As quoted by WrestlingNews.co, Moxley appeared on Tuesday’s edition of Busted Open Radio, where he revealed that he no longer has to rely on scripts in AEW, contrary to how he and his former colleagues were told what to say and when to say it during his stint in WWE. As he recalled, he did have a good time cutting promos when he was still in the latter company’s developmental system, but when he was first told that these promos were generally scripted, he mistakenly thought he had some leeway to improvise — which wasn’t the case after all.
Moxley then went on to describe how he felt extremely pressured by McMahon, who, even at his age, still has the final word in most creative decisions as his promotion’s chairman and chief executive officer.
“Pressure is having a two-page script written by a 74-year-old madman that makes no sense to you that’s going to make you look stupid and your [sic] on worldwide TV live and you have to memorize every single line and somehow try to pull it off and not look like a total jackass.”
According to Moxley, there were times when he was able to live up to McMahon’s expectations on the mic and other times when he wasn’t. However, he expressed relief that he no longer has to deal with such pressure, as he is now allowed to be himself and deliver his own on-air spiels on AEW programming.

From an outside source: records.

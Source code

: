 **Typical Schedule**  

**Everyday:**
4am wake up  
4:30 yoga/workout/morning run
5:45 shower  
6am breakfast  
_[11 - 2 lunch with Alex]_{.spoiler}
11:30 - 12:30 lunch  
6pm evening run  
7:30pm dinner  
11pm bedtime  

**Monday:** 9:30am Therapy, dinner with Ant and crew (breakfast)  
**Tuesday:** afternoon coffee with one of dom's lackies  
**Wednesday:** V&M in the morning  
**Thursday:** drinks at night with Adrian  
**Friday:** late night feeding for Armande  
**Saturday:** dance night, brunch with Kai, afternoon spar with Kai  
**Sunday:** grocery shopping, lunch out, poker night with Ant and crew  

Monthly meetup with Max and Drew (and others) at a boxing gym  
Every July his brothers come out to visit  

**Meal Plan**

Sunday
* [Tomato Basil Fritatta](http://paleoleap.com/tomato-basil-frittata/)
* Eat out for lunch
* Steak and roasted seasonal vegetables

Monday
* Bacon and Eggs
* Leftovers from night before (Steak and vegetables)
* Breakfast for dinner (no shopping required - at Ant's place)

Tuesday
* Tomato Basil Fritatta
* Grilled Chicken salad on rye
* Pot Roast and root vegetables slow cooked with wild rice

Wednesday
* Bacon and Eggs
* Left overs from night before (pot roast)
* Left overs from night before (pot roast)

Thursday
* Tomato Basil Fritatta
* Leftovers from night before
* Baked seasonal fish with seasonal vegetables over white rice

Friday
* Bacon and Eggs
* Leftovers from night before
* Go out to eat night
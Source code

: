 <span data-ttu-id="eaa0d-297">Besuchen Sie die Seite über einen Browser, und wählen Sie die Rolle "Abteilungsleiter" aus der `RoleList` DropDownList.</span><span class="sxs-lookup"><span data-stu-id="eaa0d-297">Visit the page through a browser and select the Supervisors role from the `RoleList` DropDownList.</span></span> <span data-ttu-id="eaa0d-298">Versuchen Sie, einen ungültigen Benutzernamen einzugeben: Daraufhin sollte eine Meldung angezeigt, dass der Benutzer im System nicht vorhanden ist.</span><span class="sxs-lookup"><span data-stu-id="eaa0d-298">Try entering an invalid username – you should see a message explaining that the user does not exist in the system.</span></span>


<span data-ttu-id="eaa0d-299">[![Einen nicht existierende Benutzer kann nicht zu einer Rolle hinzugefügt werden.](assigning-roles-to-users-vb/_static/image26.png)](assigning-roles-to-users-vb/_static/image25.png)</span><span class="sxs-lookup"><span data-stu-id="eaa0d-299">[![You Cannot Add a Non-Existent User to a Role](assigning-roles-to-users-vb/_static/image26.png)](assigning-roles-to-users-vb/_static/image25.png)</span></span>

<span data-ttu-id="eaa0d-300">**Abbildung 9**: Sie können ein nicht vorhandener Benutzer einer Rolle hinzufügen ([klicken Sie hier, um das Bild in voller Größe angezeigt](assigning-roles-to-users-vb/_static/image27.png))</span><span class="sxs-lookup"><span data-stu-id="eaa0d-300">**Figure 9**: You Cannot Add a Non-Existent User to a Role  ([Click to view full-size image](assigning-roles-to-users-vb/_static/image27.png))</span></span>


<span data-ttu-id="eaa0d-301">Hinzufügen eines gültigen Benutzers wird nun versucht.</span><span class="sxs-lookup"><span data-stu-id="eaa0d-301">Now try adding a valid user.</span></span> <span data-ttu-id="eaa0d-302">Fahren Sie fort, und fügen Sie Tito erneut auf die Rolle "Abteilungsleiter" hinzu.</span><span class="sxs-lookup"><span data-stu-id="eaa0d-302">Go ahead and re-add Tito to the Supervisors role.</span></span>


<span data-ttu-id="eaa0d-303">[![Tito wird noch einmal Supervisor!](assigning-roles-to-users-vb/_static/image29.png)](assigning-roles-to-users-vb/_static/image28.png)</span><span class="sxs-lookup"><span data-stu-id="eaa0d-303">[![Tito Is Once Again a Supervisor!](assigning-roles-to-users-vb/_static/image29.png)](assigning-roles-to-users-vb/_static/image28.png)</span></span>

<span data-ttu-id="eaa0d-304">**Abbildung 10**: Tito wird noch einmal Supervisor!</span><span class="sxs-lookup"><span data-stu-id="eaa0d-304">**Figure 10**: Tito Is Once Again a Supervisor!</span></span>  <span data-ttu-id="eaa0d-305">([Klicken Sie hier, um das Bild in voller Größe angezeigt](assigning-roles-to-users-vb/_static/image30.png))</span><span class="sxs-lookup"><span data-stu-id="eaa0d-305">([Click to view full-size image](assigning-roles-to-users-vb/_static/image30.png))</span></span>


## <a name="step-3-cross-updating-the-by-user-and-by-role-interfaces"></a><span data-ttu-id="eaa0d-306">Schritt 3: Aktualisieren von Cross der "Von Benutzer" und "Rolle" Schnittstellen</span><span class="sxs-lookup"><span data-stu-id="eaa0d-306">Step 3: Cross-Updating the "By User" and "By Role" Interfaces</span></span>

Since leaving WWE a few weeks after WrestleMania 35 in 2019, Moxley has not held back when asked about his supposedly negative experiences dealing with McMahon and the rest of his former employer’s creative team. In May of that year, the 34-year-old was interviewed by Chris Jericho on his Talk is Jericho podcast, where he admitted he had gotten tired of battling with an “old man” on the creative direction of his character. He was especially critical of the material he was given toward the end of his time working for McMahon and also stressed that he had no interest in saying someone else’s lines on television.